How can I make DISTINCT and FIRST_VALUE executing faster?

ghz 8months ago ⋅ 106 views

I have the following query:

SELECT DISTINCT FIRST_VALUE(business_id)
       OVER (PARTITION BY b.sub_category_id
             ORDER BY AVG(stars) desc, COUNT(*) DESC) business_id,
       sub_category_id
FROM purchase_experience pe
JOIN businesses b ON b.id = pe.business_id
 AND b.status = 'active'
 AND b.sub_category_id IN (1010 ,1007 ,1034 ,1036)
WHERE pe.stars <> 0
GROUP BY business_id
LIMIT 4

It returns something like this:

business_id | sub_category_id
1744        | 1007
13215       | 1010
9231        | 1034
9103        | 1036

And here is the result of EXPLAIN:

enter image description here

The sad part is, it takes about 7secs to be executed. Any idea how can I make it optimize?

Answers

To optimize the query and improve its performance, you can try the following approaches:

  1. Indexes: Ensure that the columns used in joins and filtering (business_id, status, sub_category_id, stars) are indexed appropriately. This can significantly speed up the execution of the query.

  2. Optimize Window Function: The FIRST_VALUE window function can sometimes be resource-intensive. You can try alternative approaches to achieve the same result without using window functions, such as subqueries or correlated subqueries.

  3. Query Restructuring: Sometimes restructuring the query can lead to better performance. This involves breaking down the query into smaller parts, optimizing each part individually, and then combining them back together.

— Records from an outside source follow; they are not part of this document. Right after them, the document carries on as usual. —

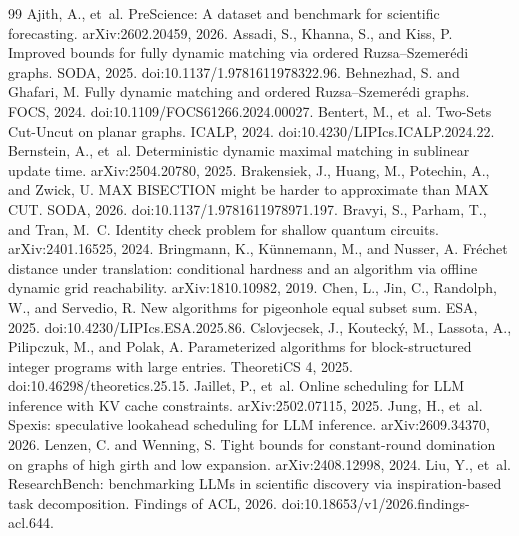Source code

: \documentclass[11pt]{article}
\begin{document}

\begin{thebibliography}{99}
 Ajith, A., et~al. PreScience: A dataset and benchmark for scientific forecasting. arXiv:2602.20459, 2026.
 Assadi, S., Khanna, S., and Kiss, P. Improved bounds for fully dynamic matching via ordered Ruzsa--Szemer\'edi graphs. SODA, 2025. doi:10.1137/1.9781611978322.96.
 Behnezhad, S. and Ghafari, M. Fully dynamic matching and ordered Ruzsa--Szemer\'edi graphs. FOCS, 2024. doi:10.1109/FOCS61266.2024.00027.
 Bentert, M., et~al. Two-Sets Cut-Uncut on planar graphs. ICALP, 2024. doi:10.4230/LIPIcs.ICALP.2024.22.
 Bernstein, A., et~al. Deterministic dynamic maximal matching in sublinear update time. arXiv:2504.20780, 2025.
 Brakensiek, J., Huang, M., Potechin, A., and Zwick, U. MAX BISECTION might be harder to approximate than MAX CUT. SODA, 2026. doi:10.1137/1.9781611978971.197.
 Bravyi, S., Parham, T., and Tran, M.~C. Identity check problem for shallow quantum circuits. arXiv:2401.16525, 2024.
 Bringmann, K., K\"unnemann, M., and Nusser, A. Fr\'echet distance under translation: conditional hardness and an algorithm via offline dynamic grid reachability. arXiv:1810.10982, 2019.
 Chen, L., Jin, C., Randolph, W., and Servedio, R. New algorithms for pigeonhole equal subset sum. ESA, 2025. doi:10.4230/LIPIcs.ESA.2025.86.
 Cslovjecsek, J., Kouteck\'y, M., Lassota, A., Pilipczuk, M., and Polak, A. Parameterized algorithms for block-structured integer programs with large entries. TheoretiCS 4, 2025. doi:10.46298/theoretics.25.15.
 Jaillet, P., et~al. Online scheduling for LLM inference with KV cache constraints. arXiv:2502.07115, 2025.
 Jung, H., et~al. Spexis: speculative lookahead scheduling for LLM inference. arXiv:2609.34370, 2026.
 Lenzen, C. and Wenning, S. Tight bounds for constant-round domination on graphs of high girth and low expansion. arXiv:2408.12998, 2024.
 Liu, Y., et~al. ResearchBench: benchmarking LLMs in scientific discovery via inspiration-based task decomposition. Findings of ACL, 2026. doi:10.18653/v1/2026.findings-acl.644.

\end{thebibliography}
\end{document}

  4. Materialized Views or Caching: If the data is relatively static or does not need to be real-time, you can consider using materialized views or caching to store precomputed results, reducing the query execution time.

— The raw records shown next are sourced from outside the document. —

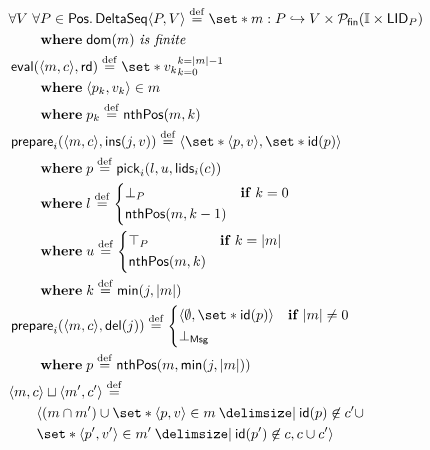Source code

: \begin{align*}
&\begin{aligned}
\MoveEqLeft\forall V\ \forall P \in \trm{Pos} \qsep \trm{DeltaSeq}\tuple*{P, V} \defeq \set*{m: P \pto V} \times \powerfset{\mathbb{I} \times \trm{LID}_P}\\
&\where \trm{dom}(m)\ \textit{is finite}
\end{aligned}\\
%
&\begin{aligned}
\MoveEqLeft \trm{eval}(\tuple*{m, c}, \trm{rd}) \defeq \set*{v_k}_{k=0}^{k=\card*{m} - 1}\\
& \where \tuple*{p_k, v_k} \in m\\
& \where p_k \defeq \trm{nthPos}(m, k)
\end{aligned}\\
%
&\begin{aligned}
\MoveEqLeft \trm{prepare}_i(\tuple*{m,c}, \trm{ins}(j, v)) \defeq%
\tuple*{\set*{\tuple*{p, v}}, \set*{\trm{id}(p)}}\\
&\where p \defeq \trm{pick}_i(l, u, \trm{lids}_i(c))\\
&\where l \defeq \begin{dcases}
  \bot_P & \when k = 0\\
  \trm{nthPos}(m, k - 1) &
\end{dcases}\\
&\where u \defeq \begin{dcases}
  \top_P & \when k = \card*{m}\\
  \trm{nthPos}(m, k) &
\end{dcases}\\
&\where k \defeq \trm{min}(j, \card*{m})
\end{aligned}\\
%
&\begin{aligned}
\MoveEqLeft \trm{prepare}_i(\tuple*{m,c}, \trm{del}(j)) \defeq%
\begin{dcases}
    \tuple*{\emptyset,\set*{\trm{id}(p)}} & \when \card*{m} \neq 0\\
    \bot_{\trm{Msg}} &
\end{dcases}\\
&\where p \defeq \trm{nthPos}(m, \trm{min}(j, \card*{m}))
\end{aligned}\\
%
&\begin{aligned}
\MoveEqLeft \tuple*{m,c} \sqcup \tuple*{m',c'} \defeq\\
&\langle(m \cap m') \cup%
\set*{\tuple*{p, v} \in m \given \trm{id}(p) \not\in c'} \cup\\
&\set*{\tuple*{p', v'} \in m' \given \trm{id}(p') \not\in c}%
, c \cup c' \rangle
\end{aligned}
\end{align*}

  5. Tuning Database Configuration: Ensure that the database server is properly configured for optimal performance, including appropriate memory allocation, disk I/O settings, and query optimizer settings.

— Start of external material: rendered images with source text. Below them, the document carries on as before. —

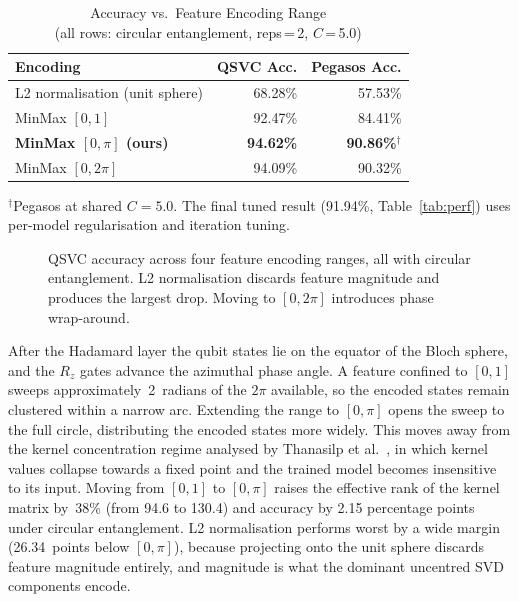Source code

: \documentclass[10pt,conference]{IEEEtran}
\begin{document}
\begin{table}[t]
\caption{Accuracy vs.\ Feature Encoding Range\\
         (all rows: circular entanglement, reps\,=\,2, $C$\,=\,5.0)}
\label{tab:encoding}
\centering
\renewcommand{\arraystretch}{1.1}
\begin{tabular}{lrr}
\toprule
Encoding & QSVC Acc. & Pegasos Acc.\\
\midrule
L2 normalisation (unit sphere) & 68.28\% & 57.53\%\\
MinMax $[0,1]$                 & 92.47\% & 84.41\%\\
\textbf{MinMax $[0,\pi]$ (ours)} & \textbf{94.62\%} & \textbf{90.86\%}$^{\dagger}$\\
MinMax $[0,2\pi]$              & 94.09\% & 90.32\%\\
\bottomrule
\end{tabular}
\smallskip

\begin{flushleft}
{\footnotesize $^{\dagger}$Pegasos at shared $C\!=\!5.0$. The final
tuned result (91.94\%, Table~\ref{tab:perf}) uses per-model
regularisation and iteration tuning.}
\end{flushleft}
\end{table}

\begin{figure}[t]
  \centering
  \caption{QSVC accuracy across four feature encoding ranges, all with
    circular entanglement. L2 normalisation discards feature magnitude
    and produces the largest drop. Moving to $[0,2\pi]$ introduces
    phase wrap-around.}
  \label{fig:encoding}
\end{figure}

After the Hadamard layer the qubit states lie on the equator of the
Bloch sphere, and the $R_z$ gates advance the azimuthal phase angle. A
feature confined to $[0,1]$ sweeps approximately~2~radians of the
$2\pi$ available, so the encoded states remain clustered within a narrow
arc. Extending the range to $[0,\pi]$ opens the sweep to the full
circle, distributing the encoded states more widely. This moves away
from the kernel concentration regime analysed by Thanasilp
et al.~\cite{thanasilp2024}, in which kernel values collapse towards a
fixed point and the trained model becomes insensitive to its input.
Moving from $[0,1]$ to $[0,\pi]$ raises the effective rank of the
kernel matrix by~38\% (from 94.6 to 130.4) and accuracy by 2.15
percentage points under circular entanglement. L2 normalisation performs
worst by a wide margin (26.34~points below $[0,\pi]$), because
projecting onto the unit sphere discards feature magnitude entirely, and
magnitude is what the dominant uncentred SVD components encode.
\end{document}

Here's a revised version of your query that avoids the use of window functions and may perform better in some cases:

SELECT 
    business_id,
    sub_category_id
FROM (
    SELECT 
        b.business_id,
        b.sub_category_id,
        ROW_NUMBER() OVER (PARTITION BY b.sub_category_id ORDER BY AVG(pe.stars) DESC, COUNT(*) DESC) as rn
    FROM 
        purchase_experience pe
    JOIN 
        businesses b ON b.id = pe.business_id
    WHERE 
        b.status = 'active'
        AND b.sub_category_id IN (1010, 1007, 1034, 1036)
        AND pe.stars <> 0
    GROUP BY 
        b.business_id, b.sub_category_id
) AS subq
WHERE rn = 1
LIMIT 4;

This query avoids the use of the FIRST_VALUE window function by instead using ROW_NUMBER() within a subquery. This could potentially improve performance, especially if window functions are particularly costly in your database environment. However, the effectiveness of this approach depends on various factors, including your database engine and schema design.